O Globo, Brasil, p. 12 e 13
29 de Jan de 2023

Terra Indígena Yanomami sofre com segunda investida do garimpo ilegal
Ao contrário de invasões dos anos 1980 e 90, invasores avançam com dragas pesadas, barulhentas e mais destrutivas

Por Lucas Altino e Paula Ferreira - Rio e Brasília
29/01/2023 04h30 Atualizado há 7 horas

Há cerca de mil anos, o Noroeste de Roraima e a Venezuela já eram ocupados por eles, no entorno da Serra Parima e do Rio Orinoco. Milhões de hectares de rios e montanhas no coração da floresta foram, por séculos, casa abundante para uma das maiores populações indígenas que o país já teve. Guardiões da mata, os ianomâmis são guerreiros ancestrais, somam mais de 30 mil pessoas em 228 aldeias protegidas pelo verde da Amazônia. Ianomâmi quer dizer "seres humanos". Centenas de anos se passaram até que o nome da etnia, consagrado pela antropologia, ganhasse um sentido trágico: o inferno é o outro, neste caso, o garimpo.
A cortina do descaso cai, mais uma vez, sobre a história dos ianomâmis que quase sucumbiram ao seu maior inimigo nos anos 1980 e 90. Cerca de 40% morreram na primeira corrida pelo ouro, que chegou a reunir uma horda de 40 mil criminosos à época.
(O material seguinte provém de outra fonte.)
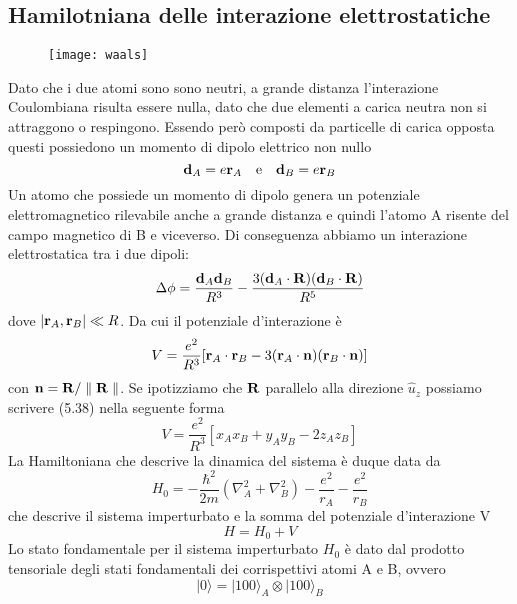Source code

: \subsection{Hamilotniana delle interazione elettrostatiche}

\begin{wrapfigure}{r}{0.5\textwidth} %
    \centering
    \texttt{[image: waals]} %
\end{wrapfigure}

Dato che i due atomi sono sono neutri, a grande distanza l'interazione Coulombiana risulta essere nulla, dato che due elementi a carica neutra non si attraggono o respingono. Essendo per\`o composti da  particelle di carica opposta questi possiedono un momento di dipolo elettrico non nullo
\begin{equation*}
	\bold{d}_{A} = e\bold{r}_{A} \quad \text{e} \quad \bold{d}_{B} = e\bold{r}_{B}
\end{equation*}
Un atomo che possiede un momento di dipolo genera un potenziale elettromagnetico rilevabile anche a grande distanza e quindi l'atomo A risente del campo magnetico di B e viceverso. Di conseguenza abbiamo un interazione elettrostatica tra i due dipoli:
\begin{equation*}
	\Delta \phi = \frac{\bold{d}_{A} \bold{d}_{B}}{R^3} - \frac{3(\bold{d}_{A} \cdot \bold{R})(\bold{d}_{B} \cdot \bold{R})}{R^5}
\end{equation*}
dove $|\bold{r}_{A}, \bold{r}_{B}| \ll R$. Da cui il potenziale d'interazione \`e 
\begin{equation}
	V = \frac{e^2}{R^3}[\bold{r}_{A} \cdot \bold{r}_{B} - 3 (\bold{r}_{A} \cdot \bold{n})(\bold{r}_{B} \cdot \bold{n})]
\end{equation}
con $\bold{n} = \bold{R}/\parallel \bold{R}\parallel $. Se ipotizziamo che $\bold{R}$  parallelo alla direzione $\hat{u}_{z} $ possiamo scrivere (5.38) nella seguente forma
\begin{equation*}
	V = \frac{e^2}{R^3}[x_{A}x_{B} + y_{A}y_{B} -2z_{A}z_{B}]
\end{equation*}
La Hamiltoniana che descrive la dinamica del sistema \`e duque data da 
\begin{equation*}
	H_0 = - \frac{\hbar^2}{2m}(\nabla_{A}^2 + \nabla_{B}^2) - \frac{e^2}{r_{A}} - \frac{e^2}{r_{B}}
\end{equation*}
che descrive il sistema imperturbato e la somma del potenziale d'interazione V
\begin{equation*}
	H = H_0 + V
\end{equation*}
Lo stato fondamentale per il sistema imperturbato $H_0$ \`e dato dal prodotto tensoriale degli stati fondamentali dei corrispettivi atomi A e B, ovvero
\begin{equation*}
	|0 \rangle  = |100 \rangle_{A} \otimes |100 \rangle_{B}
\end{equation*}
\newpage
A saga de sobrevivência, a duras penas, se repete. Antes mais artesanais, os garimpeiros hoje avançam com dragas pesadas, barulhentas e muito mais destrutivas.
- Se 40 mil garimpeiros fizeram um grande estrago à vida indígena, agora, 20 mil são capazes de exterminar a etnia. Junte-se a isso a entrada de traficantes de drogas, que vêm completar o sequestro dos indígenas - alerta a antropóloga Alcida Ramos, que, no passado, diante da ameaça do garimpo, atuou no processo de demarcação do Território Indígena Yanomami. - A aura artesanal do garimpo ilegal acabou, e há empresários e políticos poderosos que financiam insumos e máquinas.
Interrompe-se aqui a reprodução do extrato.